On the policy, in my view, Obama has been less than admirable. On the politics, though, he has been typically awesome, successfully turning the tables on the Republicans and backing them into a corner. Polls show that the American people blame the Republicans far more than they do the president for the debt ceiling fiasco, and I suspect Obama has been willing to give up so much largely because he has realized all along that he'd never actually be able to get a deal done. In this sense, he has successfully positioned himself as the sort of centrist, the sort of serious deficit-fighter, independents, not to mention the Beltway media, like (and want to vote for). Meanwhile, the Republicans look like a gang of extremists wielding unreasonable demands and petulantly threatening to pull the country into the abyss if they don't get their unreasonable way.

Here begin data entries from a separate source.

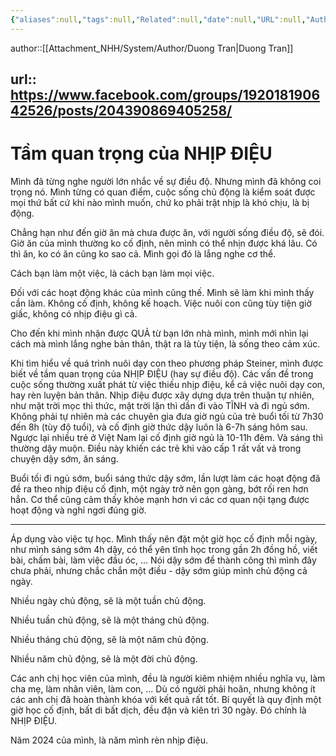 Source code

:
 ```yaml
---
{"aliases":null,"tags":null,"Related":null,"date":null,"URL":null,"Author":"Duong Tran","dg-publish":true,"permalink":"/People/Tầm quan trọng của NHỊP ĐIỆU/","dgPassFrontmatter":true,"noteIcon":"2","created":"2024-02-29T09:58:48.840+07:00","updated":"2023-12-27T13:31:56.000+07:00"}
---
```


author::[[Attachment_NHH/System/Author/Duong Tran\|Duong Tran]]  
 
url::  https://www.facebook.com/groups/192018190642526/posts/204390869405258/
---
# Tầm quan trọng của NHỊP ĐIỆU


Mình đã từng nghe người lớn nhắc về sự điều độ. Nhưng mình đã không coi trọng nó. Mình từng có quan điểm, cuộc sống chủ động là kiểm soát được mọi thứ bất cứ khi nào mình muốn, chứ ko phải trật nhịp là khó chịu, là bị động.

Chẳng hạn như đến giờ ăn mà chưa được ăn, với người sống điều độ, sẽ đói. Giờ ăn của mình thường ko cố định, nên mình có thể nhịn được khá lâu. Có thì ăn, ko có ăn cũng ko sao cả. Mình gọi đó là lắng nghe cơ thể.

Cách bạn làm một việc, là cách bạn làm mọi việc.

Đối với các hoạt động khác của mình cũng thế. Mình sẽ làm khi mình thấy cần làm. Không cố định, không kế hoạch. Việc nuôi con cũng tùy tiện giờ giấc, không có nhịp điệu gì cả.

Cho đến khi mình nhận được QUẢ từ bạn lớn nhà mình, mình mới nhìn lại cách mà mình lắng nghe bản thân, thật ra là tùy tiện, là sống theo cảm xúc.

Khi tìm hiểu về quá trình nuôi dạy con theo phương pháp Steiner, mình được biết về tầm quan trọng của NHỊP ĐIỆU (hay sự điều độ). Các vấn đề trong cuộc sống thường xuất phát từ việc thiếu nhịp điệu, kể cả việc nuôi dạy con, hay rèn luyện bản thân. Nhịp điệu được xây dựng dựa trên thuận tự nhiên, như mặt trời mọc thì thức, mặt trời lặn thì dần đi vào TĨNH và đi ngủ sớm. Không phải tự nhiên mà các chuyên gia đưa giờ ngủ của trẻ buổi tối từ 7h30 đến 8h (tùy độ tuổi), và cố định giờ thức dậy luôn là 6-7h sáng hôm sau. Ngược lại nhiều trẻ ở Việt Nam lại cố định giờ ngủ là 10-11h đêm. Và sáng thì thường dậy muộn. Điều này khiến các trẻ khi vào cấp 1 rất vất vả trong chuyện dậy sớm, ăn sáng.

Buổi tối đi ngủ sớm, buổi sáng thức dậy sớm, lần lượt làm các hoạt động đã đề ra theo nhịp điệu cố định, một ngày trở nên gọn gàng, bớt rối ren hơn hẳn. Cơ thể cũng cảm thấy khỏe mạnh hơn vì các cơ quan nội tạng được hoạt động và nghỉ ngơi đúng giờ.

---

Áp dụng vào việc tự học. Mình thấy nên đặt một giờ học cố định mỗi ngày, như mình sáng sớm 4h dậy, có thể yên tĩnh học trong gần 2h đồng hồ, viết bài, chấm bài, làm việc đầu óc, ... Nói dậy sớm để thành công thì mình đây chưa phải, nhưng chắc chắn một điều - dậy sớm giúp mình chủ động cả ngày.

Nhiều ngày chủ động, sẽ là một tuần chủ động.

Nhiều tuần chủ động, sẽ là một tháng chủ động.

Nhiều tháng chủ động, sẽ là một năm chủ động.

Nhiều năm chủ động, sẽ là một đời chủ động.

Các anh chị học viên của mình, đều là người kiêm nhiệm nhiều nghĩa vụ, làm cha mẹ, làm nhân viên, làm con, ... Dù có người phải hoãn, nhưng không ít các anh chị đã hoàn thành khóa với kết quả rất tốt. Bí quyết là quy định một giờ học cố định, bất di bất dịch, đều đặn và kiên trì 30 ngày. Đó chính là NHỊP ĐIỆU.

Năm 2024 của mình, là năm mình rèn nhịp điệu.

This is all happening quickly, but what's clear is that the Republicans have gotten desperate, hurling smears at Obama that bear no resemblance to reality whatsoever. He a tax-happy socialist, they scream. Well, no, he's willing to agree to a deal that would slash trillions in spending with only minimal revenue increases. He's not at all serious about cutting spending, they shriek. Wrong again. Look at what he's been proposing. The facts are clear.

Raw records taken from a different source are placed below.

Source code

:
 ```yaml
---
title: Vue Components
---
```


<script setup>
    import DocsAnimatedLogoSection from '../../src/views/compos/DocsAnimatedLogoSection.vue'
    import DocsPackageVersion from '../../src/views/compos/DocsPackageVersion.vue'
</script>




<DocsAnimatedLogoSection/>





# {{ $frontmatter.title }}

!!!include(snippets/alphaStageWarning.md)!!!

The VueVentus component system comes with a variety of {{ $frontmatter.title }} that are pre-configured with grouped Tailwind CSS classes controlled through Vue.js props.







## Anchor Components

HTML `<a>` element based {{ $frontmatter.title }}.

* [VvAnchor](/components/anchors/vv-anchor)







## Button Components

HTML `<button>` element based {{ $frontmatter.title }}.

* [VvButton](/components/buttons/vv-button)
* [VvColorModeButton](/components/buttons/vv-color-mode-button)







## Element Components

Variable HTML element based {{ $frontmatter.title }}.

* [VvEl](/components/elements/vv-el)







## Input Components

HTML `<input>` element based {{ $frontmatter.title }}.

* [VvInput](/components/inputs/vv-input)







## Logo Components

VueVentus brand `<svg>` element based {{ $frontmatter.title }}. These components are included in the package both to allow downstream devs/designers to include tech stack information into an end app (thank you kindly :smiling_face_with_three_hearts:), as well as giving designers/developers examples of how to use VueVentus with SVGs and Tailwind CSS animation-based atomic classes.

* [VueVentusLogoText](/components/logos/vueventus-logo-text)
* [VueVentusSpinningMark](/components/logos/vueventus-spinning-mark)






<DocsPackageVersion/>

Ultimately, Obama will find some way to increase the debt ceiling. He has to. And the Republicans know it, not least because their corporate, Wall Street backers are demanding that it be done, just as it's always been done. But that doesn't mean they won't try to win the issue politically, and that's what's going on now. They're trying to turn the tables back on Obama, trying to back him into a corner, trying to make him take the fall if a deal doesn't get done.

Speaker Boehner is now saying he wants a deal done by today. Okay, but where's he been all along? Clearly, this is posturing. And it would appear that what he wants is a two-stage deal:

House Speaker John Boehner (R-Ohio) is set to call the Democratic Party's bluff on the debt ceiling. The Ohio Republican, in a briefing with his conference on Saturday, announced that he would press for a short-term deal, with major spending cuts paired with longer-term deficit-reduction strategies, as a way around the current impasse.

That strategy puts the speaker directly at odds with the White House and allied Democrats, who have insisted for weeks that they would not support a short-term extension of the debt ceiling. The president went so far as to dare House Majority Leader Eric Cantor (R-Va.) to test his opposition to a temporary deal during a tense meeting more than a week ago.

Whether that rigidity will fade as the Aug. 2 deadline to raise the debt ceiling nears is a big gamble on Boehner's part. 

Now, it's possible that, faced with that deadline (and with the possibility of economic catastrophe), Obama and the Democrats will cave. But thus far they've been firm in their staunch opposition to a short-term deal. As Senate Majority Leader Harry Reid clarified yesterday:

I want to reaffirm my statement from last night. I will not support any short-term agreement, and neither will President Obama nor Leader Pelosi. We seek an extension of the debt ceiling through at least the end of 2012. We will not send a message of uncertainty to the world.

The Republicans are obviously hoping they can pin the blame on Obama and the Democrats for the collective failure to get something done. Whether or not they sign on to Boehner's plan, Republicans can and will accuse them of being the real obstacles to a more substantive deal. In other words, they hope they can win the spin. It may be entirely dishonest, but you know they'll do it. Because it's pretty much all they've got left.

In my view, Obama and the Democrats need to stand firm. If Boehner is calling Obama's bluff, then Obama needs to call Boehner's. The president has public opinion on his side and can go with the constitutional option to raise the debt ceiling. And, of course, he has the bully pulpit, not to mention his own phenomenal political skills, and can make his case far better than the Republicans can theirs. (And, what's more, Republicans are still deeply divided on the issue, with the Tea Party right opposed to compromise and the establishment, with the party's financial backers behind it, understanding that a debt ceiling increase is absolutely necessary. The president should exploit this division as much as possible.)

In other words, don't let the Republicans define the issue and get their way. It's as simple as that. I'm not sure I have all that much confidence that Obama and the Democrats will actually stand their ground, but they'd be crazy not to take advantage of their current position and keep up the pressure on the Republicans. The issue, politically speaking, is theirs to lose.